Raphael Gomide, enviado especial ao Acre |

nullFoi a concepção do governo Lula de focar no crescimento e no desenvolvimento, deixando o meio ambiente em segundo plano, que fez Marina Silva sair do cargo, e não polêmicas internas com outros ministros como Dilma Rousseff (Casa Civil) e Reinhold Stephanes (Agricultura). É a opinião do marido da pré-candidata verde à Presidência, Fábio Vaz, ele mesmo secretário de governo da gestão do PT no Acre. “Marina não vai se colocar na campanha como vítima de Dilma. Poderia até ser bom eleitoralmente, mas ela não é assim”, disse Fábio.
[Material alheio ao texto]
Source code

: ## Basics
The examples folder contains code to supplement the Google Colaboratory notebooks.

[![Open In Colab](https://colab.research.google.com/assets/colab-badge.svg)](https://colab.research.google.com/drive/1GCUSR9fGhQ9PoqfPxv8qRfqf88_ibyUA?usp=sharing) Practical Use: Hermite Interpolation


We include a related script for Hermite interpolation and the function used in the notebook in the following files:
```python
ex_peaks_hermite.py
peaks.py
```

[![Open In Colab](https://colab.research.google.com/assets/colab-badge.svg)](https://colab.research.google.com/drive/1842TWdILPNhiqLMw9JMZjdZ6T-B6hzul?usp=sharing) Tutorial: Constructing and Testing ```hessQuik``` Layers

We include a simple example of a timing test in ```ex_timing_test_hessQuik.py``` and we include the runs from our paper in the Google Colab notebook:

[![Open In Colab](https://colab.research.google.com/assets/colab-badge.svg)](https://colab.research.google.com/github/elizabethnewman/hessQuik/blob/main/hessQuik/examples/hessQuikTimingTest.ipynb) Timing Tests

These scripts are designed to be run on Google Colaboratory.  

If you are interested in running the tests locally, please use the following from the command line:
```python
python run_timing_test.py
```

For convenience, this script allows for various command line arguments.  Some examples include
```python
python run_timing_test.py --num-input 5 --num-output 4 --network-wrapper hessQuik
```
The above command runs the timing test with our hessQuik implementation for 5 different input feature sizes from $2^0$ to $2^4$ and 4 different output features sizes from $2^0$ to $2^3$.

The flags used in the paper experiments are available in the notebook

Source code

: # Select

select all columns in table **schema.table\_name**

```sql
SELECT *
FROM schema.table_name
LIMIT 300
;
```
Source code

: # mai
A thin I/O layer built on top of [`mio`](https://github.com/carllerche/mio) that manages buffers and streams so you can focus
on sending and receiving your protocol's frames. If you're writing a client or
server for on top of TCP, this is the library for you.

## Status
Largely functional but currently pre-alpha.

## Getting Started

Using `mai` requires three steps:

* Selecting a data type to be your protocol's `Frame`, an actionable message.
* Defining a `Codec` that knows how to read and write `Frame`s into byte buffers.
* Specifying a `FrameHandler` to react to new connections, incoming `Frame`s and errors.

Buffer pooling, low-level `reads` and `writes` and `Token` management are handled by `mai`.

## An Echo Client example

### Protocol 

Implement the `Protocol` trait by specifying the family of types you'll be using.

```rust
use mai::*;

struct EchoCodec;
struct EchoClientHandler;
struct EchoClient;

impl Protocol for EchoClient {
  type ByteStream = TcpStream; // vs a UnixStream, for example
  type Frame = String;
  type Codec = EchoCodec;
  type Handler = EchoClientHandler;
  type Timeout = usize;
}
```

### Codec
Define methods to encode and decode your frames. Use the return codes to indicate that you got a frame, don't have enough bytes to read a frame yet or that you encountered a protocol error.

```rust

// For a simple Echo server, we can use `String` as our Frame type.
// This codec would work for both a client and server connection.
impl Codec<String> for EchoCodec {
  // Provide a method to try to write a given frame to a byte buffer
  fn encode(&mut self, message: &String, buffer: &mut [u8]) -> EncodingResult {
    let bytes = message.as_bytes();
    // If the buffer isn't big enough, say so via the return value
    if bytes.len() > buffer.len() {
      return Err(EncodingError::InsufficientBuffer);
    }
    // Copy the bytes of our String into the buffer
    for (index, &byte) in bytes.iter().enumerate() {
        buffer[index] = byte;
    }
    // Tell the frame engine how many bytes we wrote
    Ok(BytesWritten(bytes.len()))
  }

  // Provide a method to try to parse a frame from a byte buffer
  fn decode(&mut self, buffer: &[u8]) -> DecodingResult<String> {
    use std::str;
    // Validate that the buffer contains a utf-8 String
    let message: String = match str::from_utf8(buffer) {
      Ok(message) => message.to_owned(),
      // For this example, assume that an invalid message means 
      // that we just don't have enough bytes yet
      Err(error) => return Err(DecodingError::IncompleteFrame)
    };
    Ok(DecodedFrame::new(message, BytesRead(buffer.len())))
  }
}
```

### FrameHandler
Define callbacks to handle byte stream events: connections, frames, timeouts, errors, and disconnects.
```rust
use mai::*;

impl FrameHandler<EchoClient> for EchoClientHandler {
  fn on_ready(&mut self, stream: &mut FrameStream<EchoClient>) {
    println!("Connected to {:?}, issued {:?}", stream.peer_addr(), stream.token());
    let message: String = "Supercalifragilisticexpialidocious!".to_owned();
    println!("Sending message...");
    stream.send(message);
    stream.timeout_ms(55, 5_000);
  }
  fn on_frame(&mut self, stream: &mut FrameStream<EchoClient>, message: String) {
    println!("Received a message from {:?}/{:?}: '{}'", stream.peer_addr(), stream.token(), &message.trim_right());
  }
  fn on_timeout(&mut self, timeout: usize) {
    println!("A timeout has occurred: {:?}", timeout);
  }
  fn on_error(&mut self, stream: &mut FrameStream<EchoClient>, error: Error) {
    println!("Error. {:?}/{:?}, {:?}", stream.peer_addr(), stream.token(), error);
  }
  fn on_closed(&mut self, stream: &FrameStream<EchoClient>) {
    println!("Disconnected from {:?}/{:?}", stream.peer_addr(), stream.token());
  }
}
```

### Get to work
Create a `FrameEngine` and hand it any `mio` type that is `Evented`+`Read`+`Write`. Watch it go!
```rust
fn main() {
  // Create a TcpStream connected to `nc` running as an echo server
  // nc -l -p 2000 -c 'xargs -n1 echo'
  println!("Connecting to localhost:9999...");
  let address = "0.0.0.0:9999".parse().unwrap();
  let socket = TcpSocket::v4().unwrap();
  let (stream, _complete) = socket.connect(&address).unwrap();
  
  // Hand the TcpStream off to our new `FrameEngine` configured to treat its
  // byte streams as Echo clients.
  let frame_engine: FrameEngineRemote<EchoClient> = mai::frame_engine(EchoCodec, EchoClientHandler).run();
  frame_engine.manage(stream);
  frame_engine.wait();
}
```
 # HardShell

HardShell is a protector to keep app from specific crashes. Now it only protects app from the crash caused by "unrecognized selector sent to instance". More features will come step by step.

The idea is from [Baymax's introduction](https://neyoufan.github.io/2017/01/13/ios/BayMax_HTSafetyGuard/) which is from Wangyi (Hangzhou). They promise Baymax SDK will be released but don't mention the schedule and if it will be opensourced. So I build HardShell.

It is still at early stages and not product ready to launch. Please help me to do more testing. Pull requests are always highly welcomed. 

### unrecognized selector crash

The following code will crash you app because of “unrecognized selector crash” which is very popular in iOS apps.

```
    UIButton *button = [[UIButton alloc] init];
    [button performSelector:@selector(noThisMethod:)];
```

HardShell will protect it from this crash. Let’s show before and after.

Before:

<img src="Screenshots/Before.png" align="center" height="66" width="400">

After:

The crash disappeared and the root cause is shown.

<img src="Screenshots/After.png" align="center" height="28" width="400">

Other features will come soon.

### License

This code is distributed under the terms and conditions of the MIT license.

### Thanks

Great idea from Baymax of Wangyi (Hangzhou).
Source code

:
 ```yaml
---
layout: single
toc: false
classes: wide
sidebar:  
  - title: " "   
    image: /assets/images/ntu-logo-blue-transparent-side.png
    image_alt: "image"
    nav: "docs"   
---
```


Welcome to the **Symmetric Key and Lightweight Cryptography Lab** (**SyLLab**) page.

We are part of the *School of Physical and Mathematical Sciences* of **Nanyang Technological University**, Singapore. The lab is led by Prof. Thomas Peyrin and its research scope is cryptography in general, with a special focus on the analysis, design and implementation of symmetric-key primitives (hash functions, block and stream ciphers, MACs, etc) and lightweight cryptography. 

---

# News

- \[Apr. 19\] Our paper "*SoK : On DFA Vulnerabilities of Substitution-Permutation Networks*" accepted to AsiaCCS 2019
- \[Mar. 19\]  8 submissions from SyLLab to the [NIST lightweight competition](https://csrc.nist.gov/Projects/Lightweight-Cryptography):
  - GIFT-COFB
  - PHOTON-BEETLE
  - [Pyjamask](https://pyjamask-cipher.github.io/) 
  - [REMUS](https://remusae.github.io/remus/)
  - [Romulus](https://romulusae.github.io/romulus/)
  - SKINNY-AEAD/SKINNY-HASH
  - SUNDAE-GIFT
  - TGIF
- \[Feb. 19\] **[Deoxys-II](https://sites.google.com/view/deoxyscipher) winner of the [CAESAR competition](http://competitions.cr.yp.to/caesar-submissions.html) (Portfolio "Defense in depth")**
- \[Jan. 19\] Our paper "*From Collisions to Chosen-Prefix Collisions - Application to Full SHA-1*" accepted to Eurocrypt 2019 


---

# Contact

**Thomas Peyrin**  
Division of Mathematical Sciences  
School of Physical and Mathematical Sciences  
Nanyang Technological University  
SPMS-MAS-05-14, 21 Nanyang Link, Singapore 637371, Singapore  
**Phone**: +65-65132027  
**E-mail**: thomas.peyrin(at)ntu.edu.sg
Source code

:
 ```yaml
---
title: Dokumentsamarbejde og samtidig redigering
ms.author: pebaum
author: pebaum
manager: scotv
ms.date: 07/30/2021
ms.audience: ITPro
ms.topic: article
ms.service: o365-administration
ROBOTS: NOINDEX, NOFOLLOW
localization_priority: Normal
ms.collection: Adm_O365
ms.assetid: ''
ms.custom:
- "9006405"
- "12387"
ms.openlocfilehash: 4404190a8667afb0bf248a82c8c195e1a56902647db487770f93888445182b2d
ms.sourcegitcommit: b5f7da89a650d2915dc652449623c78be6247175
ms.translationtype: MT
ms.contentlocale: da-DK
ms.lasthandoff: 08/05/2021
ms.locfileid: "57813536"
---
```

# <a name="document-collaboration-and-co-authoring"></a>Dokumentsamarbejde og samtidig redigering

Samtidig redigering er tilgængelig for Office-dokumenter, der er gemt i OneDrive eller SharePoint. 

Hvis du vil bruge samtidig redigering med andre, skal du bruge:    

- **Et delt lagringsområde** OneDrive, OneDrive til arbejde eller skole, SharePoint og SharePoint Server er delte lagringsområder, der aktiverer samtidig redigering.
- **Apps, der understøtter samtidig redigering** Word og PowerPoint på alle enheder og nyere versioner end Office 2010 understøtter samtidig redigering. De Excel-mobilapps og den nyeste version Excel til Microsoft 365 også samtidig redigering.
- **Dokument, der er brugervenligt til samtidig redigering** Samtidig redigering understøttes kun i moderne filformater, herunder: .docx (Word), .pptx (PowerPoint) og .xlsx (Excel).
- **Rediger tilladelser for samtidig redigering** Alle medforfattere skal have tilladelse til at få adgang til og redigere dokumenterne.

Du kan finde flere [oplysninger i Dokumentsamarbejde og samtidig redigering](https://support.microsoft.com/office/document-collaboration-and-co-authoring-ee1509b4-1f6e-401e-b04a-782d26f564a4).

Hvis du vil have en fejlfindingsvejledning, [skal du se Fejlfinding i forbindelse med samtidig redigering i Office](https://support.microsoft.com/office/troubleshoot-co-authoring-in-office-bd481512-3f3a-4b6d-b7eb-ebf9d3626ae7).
Marina Silva deixou a pasta em maio de 2008, após se envolver em crises com outros ministros e ser acusada de lentidão na liberação de licenças ambientais para obras públicas. Houve muitas divergências com Dilma, disse ao iG um ex-integrante do ministério. Ela chegou a ser criticada em eventos públicos pelo presidente Lula e saiu quando soube que o Programa da Amazônia Sustentável (PAS) seria comandado pelo então ministro de Assuntos Estratégicos, Mangabeira Unger – embora o plano tenha sido concebido por ela. O detalhe é que Marina foi informada que não coordenaria sua implantação durante o anúncio do programa. Na ocasião, Marina disse que sua permanência “não estava mais agregando” e que o trabalho estava “estagnado” devido às resistências ao seu nome.

Preocupação em não ‘fulanizar’

“Não gostamos de fulanizar. Pessoalmente ela se dá bem com Dilma. É uma concepção de governo, prevalece o desenvolvimento, mais do que isso, o crescimento, tem de dar resultado econômico. O desenvolvimento é o resultado humano, o desenvolvimento sustentável é o econômico, humano e ambiental como um todo”, disse Fábio ao iG.

Para ele, “o governo não demonstrou a profundidade e o carinho necessários ao tema; prevaleceu o pragmatismo”. “Boa parte do governo Lula apoiou as medidas, o presidente muitas vezes bancou, mas o tema nunca foi muito forte no PT. Antes de entrar (no poder) é bonito falar, todos são a favor do meio ambiente, no quintal do outro. Ao entrar no poder, não há dedicação ou os resultados têm de ser rápidos.”

No ministério, havia a crítica de que Marina “só queria saber da Amazônia”, numa espécie de “samba de uma nota só” e se descuidava de outras áreas da pasta.

nullO ex-governador do Acre Jorge Viana (PT), companheiro histórico de Marina, mas hoje defensor ferrenho da candidatura Dilma, opinou que Marina “deu conta do recado” como ministra. “O desempenho não foi decepcionante, foi acima de qualquer expectativa, ela teve o apoio incondicional de Lula, que lhe deu oportunidades e condições. Ela teve carta branca. Haver embates em qualquer lugar é normal, ela não teve facilidade. O Congresso Nacional é conservador na questão ambiental e trouxe dificuldades ao tema. O governo também é muito conservador”, disse.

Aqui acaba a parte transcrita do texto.